» YOUR GOAL
Go through the material and return every line that contains the string "NodeList".

» LISTED RECORDS
—————

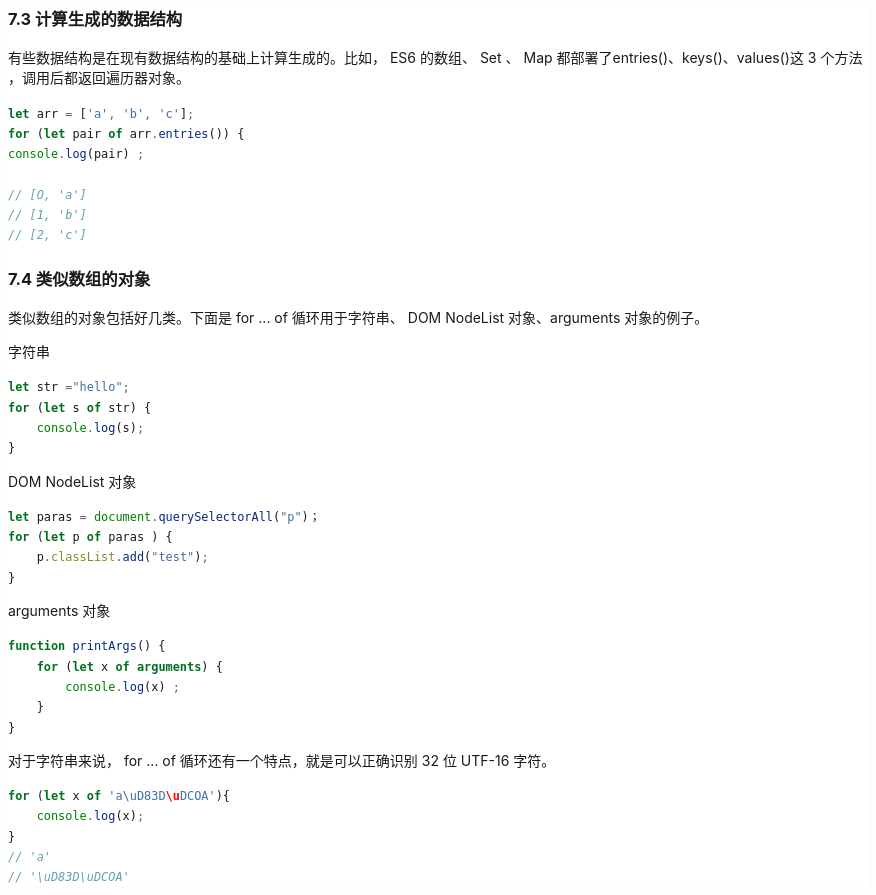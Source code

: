 

### 7.3 计算生成的数据结构

有些数据结构是在现有数据结构的基础上计算生成的。比如， ES6 的数组、 Set 、 Map 都部署了entries()、keys()、values()这 3 个方法 ，调用后都返回遍历器对象。

```js
let arr = ['a', 'b', 'c']; 
for (let pair of arr.entries()) { 
console.log(pair) ; 

// [O, 'a'] 
// [1, 'b'] 
// [2, 'c'] 
```

### 7.4 类似数组的对象

类似数组的对象包括好几类。下面是 for ... of 循环用于字符串、 DOM NodeList 对象、arguments 对象的例子。

字符串

```js
let str ="hello"; 
for (let s of str) { 
	console.log(s); 
}
```

DOM NodeList 对象

```js
let paras = document.querySelectorAll("p")；
for (let p of paras ) { 
	p.classList.add("test"); 
}
```

 arguments 对象

```js
function printArgs() { 
    for (let x of arguments) { 
    	console.log(x) ; 
    }
}
```

对于字符串来说， for ... of 循环还有一个特点，就是可以正确识别 32 位 UTF-16 字符。

```js
for (let x of 'a\uD83D\uDCOA'){ 
	console.log(x); 
}
// 'a'
// '\uD83D\uDCOA'
```
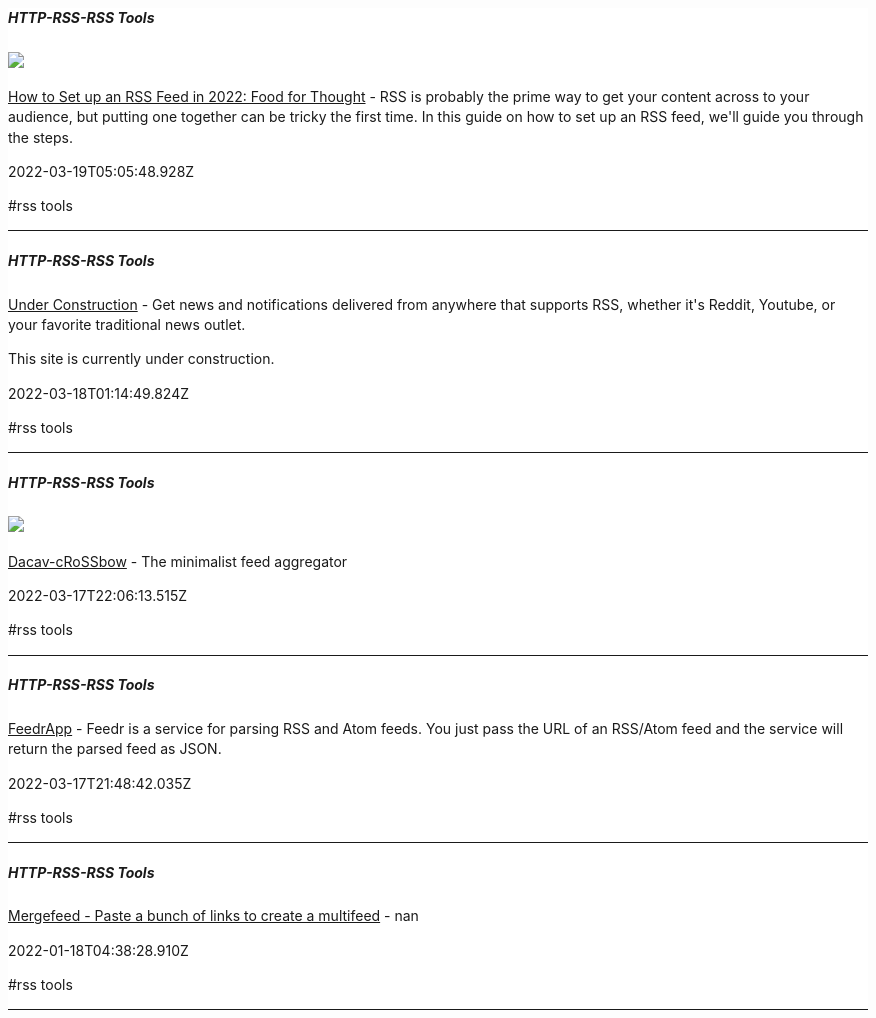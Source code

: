 ##### HTTP-RSS-RSS Tools

![](https://www.cloudwards.net/wp-content/uploads/2019/11/how-to-set-up-an-RSS-feed.png)

[How to Set up an RSS Feed in 2022: Food for Thought](https://www.cloudwards.net/how-to-set-up-an-rss-feed#setting-up-an-rss-feed) - RSS is probably the prime way to get your content across to your audience, but putting one together can be tricky the first time. In this guide on how to set up an RSS feed, we'll guide you through the steps.

2022-03-19T05:05:48.928Z

#rss tools

---

##### HTTP-RSS-RSS Tools

[Under Construction](https://monitorss.xyz) - Get news and notifications delivered from anywhere that supports RSS, whether it's Reddit, Youtube, or your favorite traditional news outlet.

This site is currently under construction.

2022-03-18T01:14:49.824Z

#rss tools

---

##### HTTP-RSS-RSS Tools

![](https://gitlab.com/assets/twitter_card-570ddb06edf56a2312253c5872489847a0f385112ddbcd71ccfa1570febab5d2.jpg)

[Dacav-cRoSSbow](https://gitlab.com/dacav/crossbow) - The minimalist feed aggregator

2022-03-17T22:06:13.515Z

#rss tools

---

##### HTTP-RSS-RSS Tools

[FeedrApp](https://feedrapp.info) - Feedr is a service for parsing RSS and Atom feeds. You just pass the URL of an RSS/Atom feed and the service will return the parsed feed as JSON.

2022-03-17T21:48:42.035Z

#rss tools

---

##### HTTP-RSS-RSS Tools

[Mergefeed - Paste a bunch of links to create a multifeed](https://mergefeed.net) - nan

2022-01-18T04:38:28.910Z

#rss tools

---
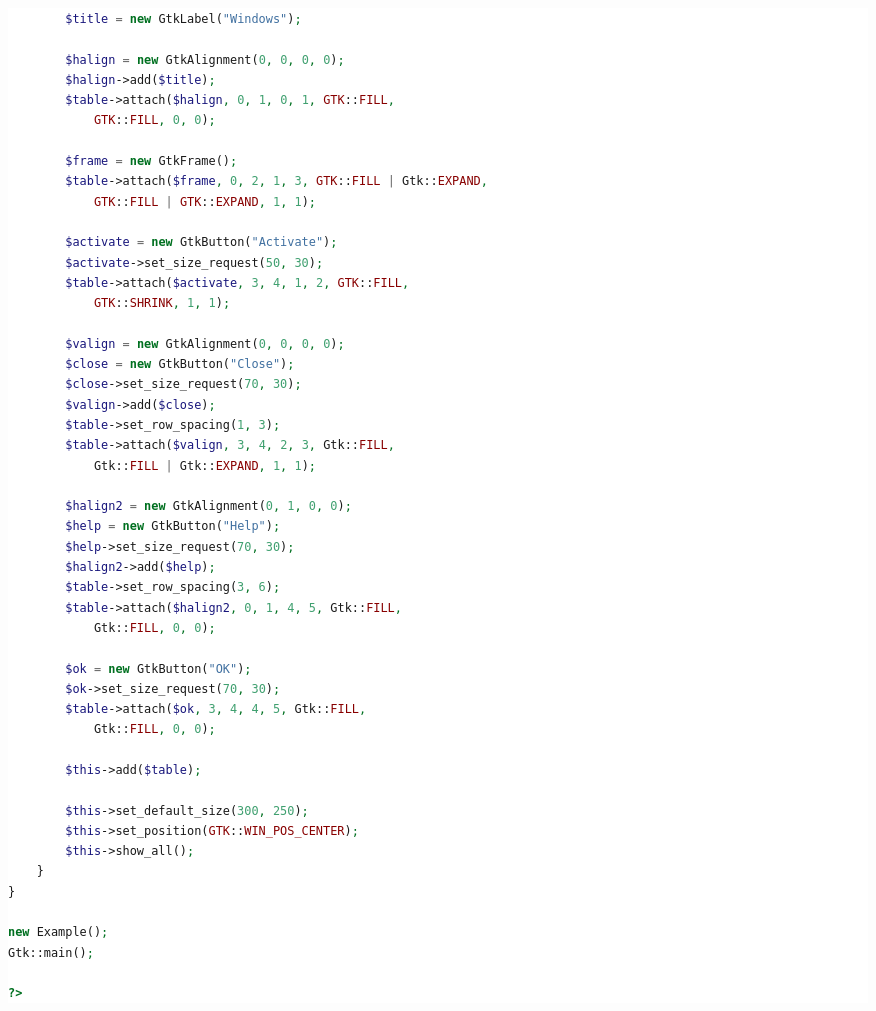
 ```php
        $title = new GtkLabel("Windows");

        $halign = new GtkAlignment(0, 0, 0, 0);
        $halign->add($title);        
        $table->attach($halign, 0, 1, 0, 1, GTK::FILL, 
            GTK::FILL, 0, 0);

        $frame = new GtkFrame();
        $table->attach($frame, 0, 2, 1, 3, GTK::FILL | Gtk::EXPAND,
            GTK::FILL | GTK::EXPAND, 1, 1);

        $activate = new GtkButton("Activate");
        $activate->set_size_request(50, 30);
        $table->attach($activate, 3, 4, 1, 2, GTK::FILL,
            GTK::SHRINK, 1, 1);

        $valign = new GtkAlignment(0, 0, 0, 0);
        $close = new GtkButton("Close");
        $close->set_size_request(70, 30);
        $valign->add($close);
        $table->set_row_spacing(1, 3);
        $table->attach($valign, 3, 4, 2, 3, Gtk::FILL,
            Gtk::FILL | Gtk::EXPAND, 1, 1);

        $halign2 = new GtkAlignment(0, 1, 0, 0);
        $help = new GtkButton("Help");
        $help->set_size_request(70, 30);
        $halign2->add($help);
        $table->set_row_spacing(3, 6);
        $table->attach($halign2, 0, 1, 4, 5, Gtk::FILL,
            Gtk::FILL, 0, 0);

        $ok = new GtkButton("OK");
        $ok->set_size_request(70, 30);
        $table->attach($ok, 3, 4, 4, 5, Gtk::FILL,
            Gtk::FILL, 0, 0);

        $this->add($table);        

        $this->set_default_size(300, 250); 
        $this->set_position(GTK::WIN_POS_CENTER);
        $this->show_all();         
    }
} 

new Example(); 
Gtk::main();

?>

```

—————

» TASK ANSWER
类似数组的对象包括好几类。下面是 for ... of 循环用于字符串、 DOM NodeList 对象、arguments 对象的例子。
DOM NodeList 对象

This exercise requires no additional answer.